Major Ukrainian government websites were down Thursday morning local time, after a day in which Ukrainian agencies faced multiple cyberattacks and as concerns mounted over Russian troop movements in breakaway regions of Ukraine.
The websites of the Cabinet of Ministers of Ukraine and those of the Ministries of Foreign Affairs, Infrastructure, Education and others were experiencing disruptions.
In a separate and potentially more serious hacking incident hours earlier, a data-erasing tool was found on hundreds of computers in Ukraine, cybersecurity researchers say, raising fears that a destructive cyberattack is on the way. takes place amid Russia’s military escalation.
Taken together, these incidents represented an apparent escalation in cyberattacks on Ukrainian infrastructure as the United States and its allies warned of an imminent Russian invasion of Ukraine and imposed sanctions on Russian banks and elites. In televised remarks, Russian President Vladimir Putin on Thursday morning announced military action in Ukraine’s Donbass region, urging Ukrainian forces to lay down their arms and return home.
“We are aware that several commercial and government organizations in Ukraine are impacted by the destructive malware today,” Charles Carmakal, senior vice president and chief technology officer at cybersecurity firm Mandiant, told CNN.
The hacking incidents came as United Nations Secretary-General António Guterres made an eleventh-hour appeal to Russia to end military action.

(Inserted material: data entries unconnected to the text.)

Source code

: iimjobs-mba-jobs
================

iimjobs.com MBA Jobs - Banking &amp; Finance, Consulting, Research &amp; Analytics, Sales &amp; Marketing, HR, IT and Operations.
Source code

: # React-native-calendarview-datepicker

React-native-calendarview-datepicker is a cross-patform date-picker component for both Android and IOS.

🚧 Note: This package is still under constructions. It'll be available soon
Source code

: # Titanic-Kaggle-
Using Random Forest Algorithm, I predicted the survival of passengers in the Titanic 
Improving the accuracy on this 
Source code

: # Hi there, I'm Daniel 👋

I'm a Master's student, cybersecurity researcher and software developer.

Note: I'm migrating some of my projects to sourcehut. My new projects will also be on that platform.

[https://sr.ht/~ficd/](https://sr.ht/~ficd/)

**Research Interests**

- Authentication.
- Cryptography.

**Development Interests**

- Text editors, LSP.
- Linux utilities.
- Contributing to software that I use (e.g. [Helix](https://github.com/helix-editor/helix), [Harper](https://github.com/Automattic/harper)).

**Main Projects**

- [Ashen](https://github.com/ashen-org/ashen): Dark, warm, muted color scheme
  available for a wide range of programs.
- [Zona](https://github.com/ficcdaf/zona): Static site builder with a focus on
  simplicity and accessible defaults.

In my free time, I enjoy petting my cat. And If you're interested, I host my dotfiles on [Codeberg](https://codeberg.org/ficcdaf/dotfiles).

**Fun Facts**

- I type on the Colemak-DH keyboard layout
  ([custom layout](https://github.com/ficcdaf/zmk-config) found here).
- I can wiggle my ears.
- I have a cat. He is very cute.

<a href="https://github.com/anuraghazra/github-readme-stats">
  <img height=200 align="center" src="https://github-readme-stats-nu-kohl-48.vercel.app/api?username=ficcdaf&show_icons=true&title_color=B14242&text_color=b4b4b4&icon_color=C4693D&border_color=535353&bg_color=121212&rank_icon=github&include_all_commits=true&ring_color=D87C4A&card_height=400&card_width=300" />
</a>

“If indeed an operation is in preparation, I have only one thing to say from the bottom of my heart: President Putin, prevent your troops from attacking Ukraine”, declared António Guterres during an emergency meeting of the UN Security Council on Wednesday evening in New York. . “Give peace a chance. Too many people are already dead.
US officials have warned that Russia will most likely use cyber operations in conjunction with military action in Ukraine. President Joe Biden said last month that the United States could respond with its own cyber operations if Russia carries out further cyberattacks in Ukraine.

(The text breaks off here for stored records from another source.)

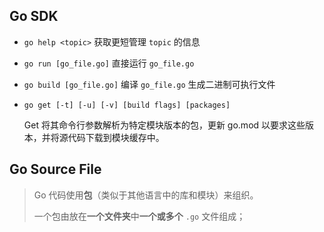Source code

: 

## Go SDK

* `go help <topic>` 获取更短管理 `topic` 的信息
* `go run [go_file.go]` 直接运行 `go_file.go` 
* `go build [go_file.go]` 编译 `go_file.go` 生成二进制可执行文件
* `go get [-t] [-u] [-v] [build flags] [packages]`

  Get 将其命令行参数解析为特定模块版本的包，更新 go.mod 以要求这些版本，并将源代码下载到模块缓存中。

## Go Source File

> Go 代码使用**包**（类似于其他语言中的库和模块）来组织。
> 
> 一个包由放在**一个文件夹**中**一个或多个** `.go` 文件组成；
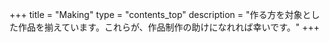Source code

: +++
title = "Making"
type = "contents_top"
description = "作る方を対象とした作品を揃えています。これらが、作品制作の助けになれれば幸いです。"
+++
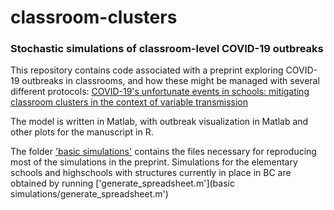 # classroom-clusters

### Stochastic simulations of classroom-level COVID-19 outbreaks 


This repository contains code associated with a preprint exploring COVID-19 outbreaks in classrooms, and how these might be managed with 
several different protocols: [COVID-19's unfortunate events in schools: mitigating classroom clusters in the context of variable transmission](https://www.medrxiv.org/content/10.1101/2020.10.20.20216267v1)

The model is written in Matlab, with outbreak visualization in Matlab and other plots for the manuscript in R. 

The folder ['basic simulations'](basic%20simulations) contains the files necessary for reproducing most of the simulations in the preprint. Simulations for the elementary schools and highschools with structures currently in place in BC are obtained by running ['generate_spreadsheet.m'](basic simulations/generate_spreadsheet.m')





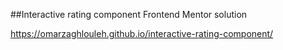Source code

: ##Interactive rating component Frontend Mentor solution

https://omarzaghlouleh.github.io/interactive-rating-component/
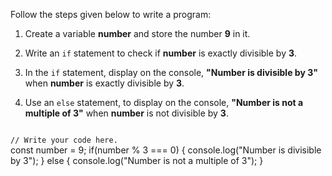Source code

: Follow the steps given below
to write a program:

1. Create a variable **number**
   and store the number **9** in it.

2. Write an `if` statement
   to check if **number**
   is exactly divisible by **3**.

3. In the `if` statement, display on the
   console, **"Number is divisible by 3"** when
   **number** is exactly divisible by **3**.

4. Use an `else` statement, to display on the
   console, **"Number is not a multiple of 3"** when
   **number** is not divisible by **3**.

<codeblock language="javascript" type="exercise" testMode="fixedInput">
<code>
// Write your code here.
</code>

<solution>
const number = 9;
if(number % 3 === 0) {
  console.log("Number is divisible by 3");
} else {
  console.log("Number is not a multiple of 3");
}
</solution>
</codeblock>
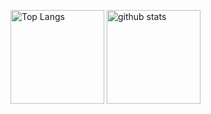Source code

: <p align="left"> 
  <img alt="Top Langs" height="150px" src="https://github-readme-stats.vercel.app/api/top-langs/?username=kinakomoch7&layout=compact&show_icons=true&theme=onedark" />
  <img alt="github stats" height="150px" src="https://github-readme-stats.vercel.app/api?username=kinakomoch7&theme=onedark&show_icons=ture" />
</p>


<!--
**kinakomoch7/kinakomoch7** is a ✨ _special_ ✨ repository because its `README.md` (this file) appears on your GitHub profile.

Here are some ideas to get you started:

- 🔭 I’m currently working on ...
- 🌱 I’m currently learning ...
- 👯 I’m looking to collaborate on ...
- 🤔 I’m looking for help with ...
- 💬 Ask me about ...
- 📫 How to reach me: ...
- 😄 Pronouns: ...
- ⚡ Fun fact: ...
-->
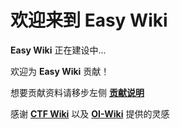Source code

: # 欢迎来到 **Easy Wiki**

**Easy Wiki** 正在建设中...

欢迎为 **Easy Wiki** 贡献！

想要贡献资料请移步左侧 [**贡献说明**](/intro/push/)

感谢 [**CTF Wiki**](https://ctf-wiki.github.io/ctf-wiki/) 以及 [**OI-Wiki**](https://oi-wiki.org/) 提供的灵感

The early Thursday website disruptions in Ukraine followed news on Wednesday afternoon of a cyberattack that temporarily took the websites of Ukraine’s parliament, security service and cabinet of ministers offline.

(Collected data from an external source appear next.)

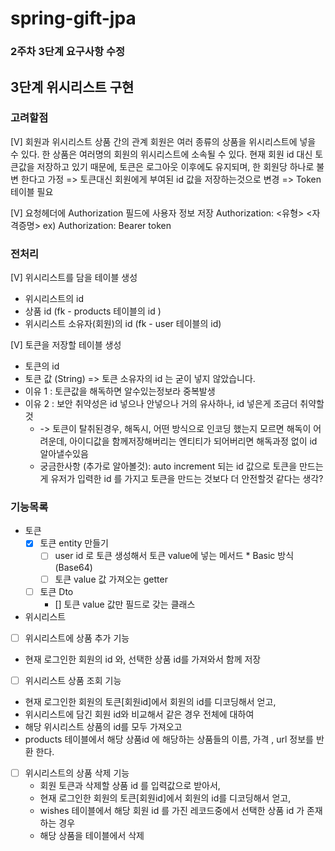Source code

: # spring-gift-jpa

### 2주차 3단계 요구사항 수정

## 3단계 위시리스트 구현

### 고려할점
[V] 회원과 위시리스트 상품 간의 관계
회원은 여러 종류의 상품을 위시리스트에 넣을 수 있다.
한 상품은 여러명의 회원의 위시리스트에 소속될 수 있다.
현재 회원 id 대신 토큰값을 저장하고 있기 때문에, 토큰은 로그아웃 이후에도 유지되며, 한 회원당 하나로 불변 한다고 가정
=> 토큰대신 회원에게 부여된 id 값을 저장하는것으로 변경
=> Token 테이블 필요

[V] 요청헤더에 Authorization 필드에 사용자 정보 저장
Authorization: <유형> <자격증명> ex) Authorization: Bearer token

### 전처리 
[V] 위시리스트를 담을 테이블 생성
* 위시리스트의 id 
* 상품 id (fk - products 테이블의 id )
* 위시리스트 소유자(회원)의 id (fk - user 테이블의 id)

[V] 토큰을 저장할 테이블 생성 
* 토큰의 id
* 토큰 값 (String)
=> 토큰 소유자의 id 는 굳이 넣지 않았습니다.
 * 이유 1 : 토큰값을 해독하면 알수있는정보라 중복발생
 * 이유 2 : 보안 취약성은 id 넣으나 안넣으나 거의 유사하나, id 넣은게 조금더 취약할것
   * -> 토큰이 탈취된경우, 해독시, 어떤 방식으로 인코딩 했는지 모르면 해독이 어려운데, 아이디값을 함께저장해버리는 엔티티가 되어버리면 해독과정 없이 id 알아낼수있음 
   * 궁금한사항 (추가로 알아볼것): auto increment 되는 id 값으로 토큰을 만드는게  유저가 입력한 id 를 가지고 토큰을 만드는 것보다 더 안전할것 같다는 생각? 
 
### 기능목록 
* 토큰 
    - [x] 토큰 entity 만들기
      - [ ] user id 로 토큰 생성해서 토큰 value에 넣는 메서드 
            * Basic 방식 (Base64)
      - [ ] 토큰 value 값 가져오는 getter 

  - [ ] 토큰 Dto
    - [] 토큰 value 값만 필드로 갖는 클래스 

* 위시리스트
- [ ] 위시리스트에 상품 추가 기능
 * 현재 로그인한 회원의 id 와, 선택한 상품 id를 가져와서 함께 저장

- [ ] 위시리스트 상품 조회 기능
 * 현재 로그인한 회원의 토큰[회원id]에서 회원의 id를 디코딩해서 얻고, 
 * 위시리스트에 담긴 회원 id와 비교해서 같은 경우 전체에 대하여
 * 해당 위시리스트 상품의 id를 모두 가져오고
 * products 테이블에서 해당 상품id 에 해당하는 상품들의 이름, 가격 , url 정보를 반환 한다.

- [ ] 위시리스트의 상품 삭제 기능
  * 회원 토큰과 삭제할 상품 id 를 입력값으로 받아서, 
  * 현재 로그인한 회원의 토큰[회원id]에서 회원의 id를 디코딩해서 얻고,
  * wishes 테이블에서 해당 회원 id 를 가진 레코드중에서 선택한 상품 id 가 존재하는 경우
  * 해당 상품을 테이블에서 삭제


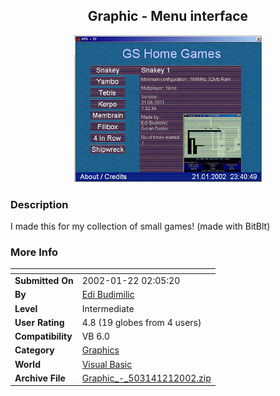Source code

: ﻿<div align="center">

## Graphic \- Menu interface

<img src="PIC20021212012431252.jpg">
</div>

### Description

I made this for my collection of small games! (made with BitBlt)
 
### More Info
 


<span>             |<span>
---                |---
**Submitted On**   |2002-01-22 02:05:20
**By**             |[Edi Budimilic](https://github.com/Planet-Source-Code/PSCIndex/blob/master/ByAuthor/edi-budimilic.md)
**Level**          |Intermediate
**User Rating**    |4.8 (19 globes from 4 users)
**Compatibility**  |VB 6\.0
**Category**       |[Graphics](https://github.com/Planet-Source-Code/PSCIndex/blob/master/ByCategory/graphics__1-46.md)
**World**          |[Visual Basic](https://github.com/Planet-Source-Code/PSCIndex/blob/master/ByWorld/visual-basic.md)
**Archive File**   |[Graphic\_\-\_503141212002\.zip](https://github.com/Planet-Source-Code/edi-budimilic-graphic-menu-interface__1-31055/archive/master.zip)








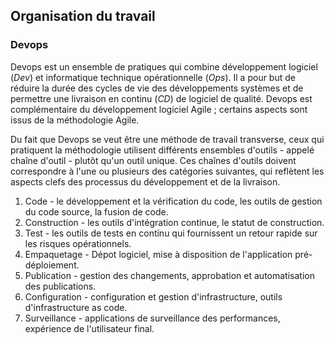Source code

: ## Organisation du travail

### Devops

Devops est un ensemble de pratiques qui combine développement logiciel (*Dev*) et informatique technique opérationnelle
(*Ops*). Il a pour but de réduire la durée des cycles de vie des développements systèmes et de permettre une livraison en
continu (*CD*) de logiciel de qualité. Devops est complémentaire du développement logiciel Agile ; certains aspects
sont issus de la méthodologie Agile.

Du fait que Devops se veut être une méthode de travail transverse, ceux qui pratiquent la méthodologie utilisent différents
ensembles d'outils - appelé chaîne d'outil - plutôt qu'un outil unique. Ces chaînes d'outils doivent correspondre à l'une ou
plusieurs des catégories suivantes, qui reflètent les aspects clefs des processus du développement et de la livraison.

1. Code - le développement et la vérification du code, les outils de gestion du code source, la fusion de code.
2. Construction - les outils d'intégration continue, le statut de construction.
3. Test - les outils de tests en continu qui fournissent un retour rapide sur les risques opérationnels.
4. Empaquetage - Dépot logiciel, mise à disposition de l'application pré-déploiement.
5. Publication - gestion des changements, approbation et automatisation des publications.
6. Configuration - configuration et gestion d'infrastructure, outils d'infrastructure as code.
7. Surveillance - applications de surveillance des performances, expérience de l'utilisateur final.

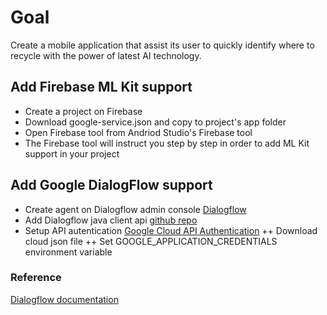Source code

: # Goal
Create a mobile application that assist its user to quickly identify where to recycle with the power of latest AI technology.

## Add Firebase ML Kit support
+ Create a project on Firebase
+ Download google-service.json and copy to project's app folder
+ Open Firebase tool from Andriod Studio's Firebase tool
+ The Firebase tool will instruct you step by step in order to add ML Kit support in your project

## Add Google DialogFlow support
+ Create agent on Dialogflow admin console [Dialogflow](https://dialogflow.cloud.google.com/)
+ Add Dialogflow java client api [github repo](https://github.com/googleapis/java-dialogflow)
+ Setup API autentication [Google Cloud API Authentication](https://cloud.google.com/docs/authentication/getting-started#auth-cloud-implicit-java)
++ Download cloud json file
++ Set GOOGLE_APPLICATION_CREDENTIALS environment variable

### Reference
[Dialogflow documentation](https://cloud.google.com/dialogflow/docs/concepts)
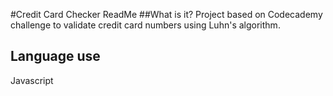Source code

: #Credit Card Checker ReadMe
##What is it?
Project based on Codecademy challenge to validate credit card numbers using Luhn's algorithm.
## Language use
Javascript

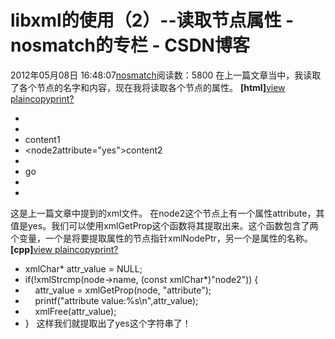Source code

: # libxml的使用（2）--读取节点属性 - nosmatch的专栏 - CSDN博客
2012年05月08日 16:48:07[nosmatch](https://me.csdn.net/HDUTigerkin)阅读数：5800
在上一篇文章当中，我读取了各个节点的名字和内容，现在我将读取各个节点的属性。
**[html]**[view
 plain](http://blog.csdn.net/linjianfengqrh/article/details/7257148#)[copy](http://blog.csdn.net/linjianfengqrh/article/details/7257148#)[print](http://blog.csdn.net/linjianfengqrh/article/details/7257148#)[?](http://blog.csdn.net/linjianfengqrh/article/details/7257148#)
- <?xmlversion="1.0"encoding="UTF-8"?>
- <root>
- <node1>content1</node1>
- <node2attribute="yes">content2</node2>
- <node3>
- <subnode>go</subnode>
- </node3>
- </root>
这是上一篇文章中提到的xml文件。
在node2这个节点上有一个属性attribute，其值是yes。我们可以使用xmlGetProp这个函数将其提取出来。这个函数包含了两个变量，一个是将要提取属性的节点指针xmlNodePtr，另一个是属性的名称。
**[cpp]**[view
 plain](http://blog.csdn.net/linjianfengqrh/article/details/7257148#)[copy](http://blog.csdn.net/linjianfengqrh/article/details/7257148#)[print](http://blog.csdn.net/linjianfengqrh/article/details/7257148#)[?](http://blog.csdn.net/linjianfengqrh/article/details/7257148#)
- xmlChar* attr_value = NULL;  
- if(!xmlStrcmp(node->name, (const xmlChar*)"node2")) {  
-     attr_value = xmlGetProp(node, "attribute");  
-     printf("attribute value:%s\n",attr_value);  
-     xmlFree(attr_value);  
- }  
这样我们就提取出了yes这个字符串了！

It was not immediately clear who was responsible for the destructive hacking incident or the website disruptions early Thursday morning. The Ukrainian government did not immediately respond to CNN’s request for comment.
Ukraine’s State Service of Special Communications and Information Protection said cyberattacks on websites reported earlier on Wednesday were “a continuation” of cyberattacks that hit Ukrainian government websites on Wednesday. February 15. The White House blamed Russia’s military intelligence agency, the GRU, for the hacks. , which are known as Distributed Denial of Service (DDoS) attacks because they overwhelm computer servers with bogus traffic and take websites offline. The Russian embassy in Washington has denied this accusation.
Of all the cyber incidents, however, the destructive data-wiping tool – known as the malware “wiper” – had the potential to be the most impactful. Wiper malware usually deletes data from computers and renders them unusable. This has the potential to hamper organizations trying to stay online in a conflict.
The hack affected at least one Ukrainian financial institution and two Ukrainian government contractors, one operating in Latvia and the other in Lithuania, Vikram Thakur, technical director of Broadcom’s Symantec cybersecurity unit, told CNN. .
The malicious code has affected “large organizations” in Ukraine, according to cybersecurity firm ESET, which has several customers in the country. The hacking tool seems to have been created two months ago, but “has only been deployed today and we have only seen it in Ukraine”, said Jean-Ian Boutin, head of the threat research at ESET.
In the event of a larger conflict between Russia and Ukraine, U.S. officials fear that transportation networks and broadcast media in Ukraine could be shut down by kinetic attacks or cyberattacks, a senior U.S. official said on Tuesday. Department of Homeland Security to state and local authorities.
The current focus of Ukrainian government agencies and key companies is resilience against waves of hacking. Some agencies were able to come back online relatively quickly after last week’s DDoS attacks. The United States and many allied governments, as well as private sector experts, are providing cybersecurity support to Ukraine on the ground and remotely.
“With a top cyberpower like Russia, you’re not going to 100% prevent them, so the goal is resilience,” Sen. Mark Warner, the Virginia Democrat who chairs the Senate Committee on information.
When asked if the United States should conduct its own hacking operations in response to Russian activity in Ukraine, Warner said the United States generally avoids “opening Pandora’s box in terms of cyber escalation. “.
“So far this has been the right approach,” Warner added. “But we have never seen these kinds of circumstances where Putin is ready to release 190,000 troops” and threaten Kiev, he added. “We don’t know what it will do in cyberspace.”
This headline and story have been updated with additional reports.